▶ Exercise aim
From the listing below, work out how many lines contain "Parameter". Reply with that number only.

::: Provided material

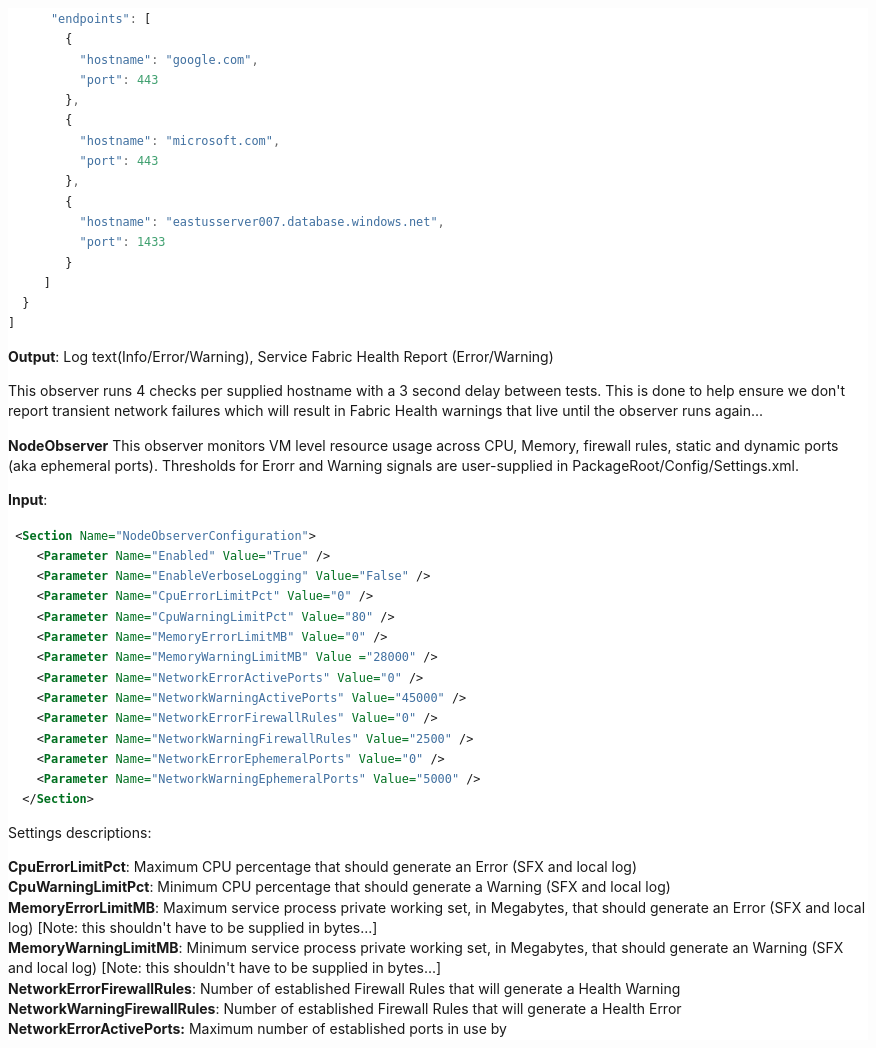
 ```javascript
      "endpoints": [
        {
          "hostname": "google.com",
          "port": 443
        },
        {
          "hostname": "microsoft.com",
          "port": 443
        },
        {
          "hostname": "eastusserver007.database.windows.net",
          "port": 1433
        }
     ]
  }
]
```

**Output**: Log text(Info/Error/Warning), Service Fabric Health Report
(Error/Warning)  

This observer runs 4 checks per supplied hostname with a 3 second delay
between tests. This is done to help ensure we don't report transient
network failures which will result in Fabric Health warnings that live
until the observer runs again...  


**NodeObserver**
 This observer monitors VM level resource usage across CPU, Memory, firewall rules, static and dynamic ports (aka ephemeral ports).
 Thresholds for Erorr and Warning signals are user-supplied in PackageRoot/Config/Settings.xml.

**Input**:
```xml
 <Section Name="NodeObserverConfiguration">
    <Parameter Name="Enabled" Value="True" />
    <Parameter Name="EnableVerboseLogging" Value="False" />
    <Parameter Name="CpuErrorLimitPct" Value="0" />
    <Parameter Name="CpuWarningLimitPct" Value="80" />
    <Parameter Name="MemoryErrorLimitMB" Value="0" />
    <Parameter Name="MemoryWarningLimitMB" Value ="28000" />
    <Parameter Name="NetworkErrorActivePorts" Value="0" />
    <Parameter Name="NetworkWarningActivePorts" Value="45000" />
    <Parameter Name="NetworkErrorFirewallRules" Value="0" />
    <Parameter Name="NetworkWarningFirewallRules" Value="2500" />
    <Parameter Name="NetworkErrorEphemeralPorts" Value="0" />
    <Parameter Name="NetworkWarningEphemeralPorts" Value="5000" />
  </Section>
```  
Settings descriptions:  

**CpuErrorLimitPct**: Maximum CPU percentage that should generate an
Error (SFX and local log)\
**CpuWarningLimitPct**: Minimum CPU percentage that should generate a
Warning (SFX and local log)\
**MemoryErrorLimitMB**: Maximum service process private working set,
in Megabytes, that should generate an Error (SFX and local log) \[Note:
this shouldn't have to be supplied in bytes...\]\
**MemoryWarningLimitMB**: Minimum service process private working set,
in Megabytes, that should generate an Warning (SFX and local log)
\[Note: this shouldn't have to be supplied in bytes...\]\
**NetworkErrorFirewallRules**: Number of established Firewall Rules that will generate a Health Warning  
**NetworkWarningFirewallRules**:  Number of established Firewall Rules that will generate a Health Error  
**NetworkErrorActivePorts:** Maximum number of established ports in use by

::::::

▶ Response
12